Well, if you're lucky it is. However if you're machine is very nearly
thrashing then no other process can run until the pages it needs are
swapped in. :-)
But you're right about non-RAM-starved configs -- the CPU time during
swap I/Os should go to any other process that's runnable, and I wouldn't
want to give that up on anything less than about a Pentium-200 or so! ;-)
> having nonvolatile storage encrypted all the time
> protects you from physiucal compromise at any time , including the
> drastic 'bad guys rush in unexcpectedly and forcefully take the machine'
> scenario. In this case, the encryption shoudl be to block devices in general
> and not swap in specific, and activated or disable don a device by device
> basis, and the keys not be stored anywhere in the system except in
> nonpaged space in the kernel while running.
Absolutely! However even with such a scheme on a physically insecure
machine I'd still have to wonder about the risks of using it to process
or store really sensitive information.
> feed the keys in from outside
> the box at boot time, either by hand, over a serial line, etc, if you really
> want to be secure about it.
I'd say that's a "must" too, but I'm still not sure it gets you very far.

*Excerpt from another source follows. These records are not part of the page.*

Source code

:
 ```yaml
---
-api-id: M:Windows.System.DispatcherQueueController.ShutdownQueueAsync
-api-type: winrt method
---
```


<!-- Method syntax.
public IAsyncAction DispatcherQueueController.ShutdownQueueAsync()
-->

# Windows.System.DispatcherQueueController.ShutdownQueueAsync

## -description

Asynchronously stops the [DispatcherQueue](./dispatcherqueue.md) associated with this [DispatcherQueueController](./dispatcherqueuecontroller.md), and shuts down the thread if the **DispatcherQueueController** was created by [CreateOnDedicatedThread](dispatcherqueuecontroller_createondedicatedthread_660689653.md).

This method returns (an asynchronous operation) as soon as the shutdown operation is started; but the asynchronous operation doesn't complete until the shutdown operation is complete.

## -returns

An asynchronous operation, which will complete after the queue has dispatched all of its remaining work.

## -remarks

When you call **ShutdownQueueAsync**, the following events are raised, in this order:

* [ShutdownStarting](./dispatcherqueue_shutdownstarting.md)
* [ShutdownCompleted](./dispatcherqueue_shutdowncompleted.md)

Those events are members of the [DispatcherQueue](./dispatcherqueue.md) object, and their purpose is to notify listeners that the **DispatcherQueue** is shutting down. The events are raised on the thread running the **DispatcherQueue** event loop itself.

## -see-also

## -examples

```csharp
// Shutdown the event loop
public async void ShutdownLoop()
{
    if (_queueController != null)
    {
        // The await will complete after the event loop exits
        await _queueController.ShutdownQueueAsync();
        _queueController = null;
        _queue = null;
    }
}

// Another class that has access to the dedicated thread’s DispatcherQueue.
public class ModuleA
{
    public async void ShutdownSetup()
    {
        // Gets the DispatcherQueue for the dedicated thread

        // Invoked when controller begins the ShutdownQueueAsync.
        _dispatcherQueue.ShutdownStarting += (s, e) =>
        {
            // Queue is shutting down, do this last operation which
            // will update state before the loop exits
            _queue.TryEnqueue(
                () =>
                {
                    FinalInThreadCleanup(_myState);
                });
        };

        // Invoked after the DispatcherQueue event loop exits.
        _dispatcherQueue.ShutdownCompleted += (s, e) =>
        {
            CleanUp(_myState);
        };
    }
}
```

> generally speaking, anything less than complete
> will not be very secure against this attack, and pretty much any lesser
> attack will either not involve this kind of risk, or else presupposes a
> different kind of risk which makes this kind of protection moot.
I think the remaining problem here is that even if you make sure all of
your persistent storage is encrypted there's still the issue of key
longevity. Presumably the attacker will know which algorithm you're
using and so a compromise of the machine gives the attacker enormous
volumes of highly predictable information to assist in a key search
attempt. Not that I know very much about cryptoanalysis (except what I
read about in places like this and in books by the likes of Bruce
Schneier! :-) I'd bet that even with a 128-bit triple-DES key the data
on an encrypted disk would only be safe for a matter of a very few days
at most (at least for a determined and resourceful attacker).
I don't know how you could protect your laptop in this case. Maybe add
cryptography to the disk layout algorithms and make the sector size
small, or even variable and controlled by some crypto too. But that's
really just one more level of protection and if you can crack that then
you can crack the inner key too. It's all just a game and by always
encrypting absolutely everything you make it ever so much more fun and
interesting and easy for the attacker.
I think it boils down to the best approach for protecting data on a
physically insecure machine (eg. a laptop or desktop) to only ever
encrypt the most important data and hope that analysis of external
factors won't be of too much help in cracking the key used to protect
it. As for the system paging space, well you either have to make sure
the programs you use to manipulate that secret data can never be paged
out, or you have to resort to writing really random bits to the swap
device(s) on shutdown (which hopefully will be long enough since boot to
allow the system to have collected sufficient entropy to make those bits
Sometimes the best place to hide stuff is in plain view. ;-) I think
the real trick to keeping secrets is mis-direction (even when you do
have half-decent physical security).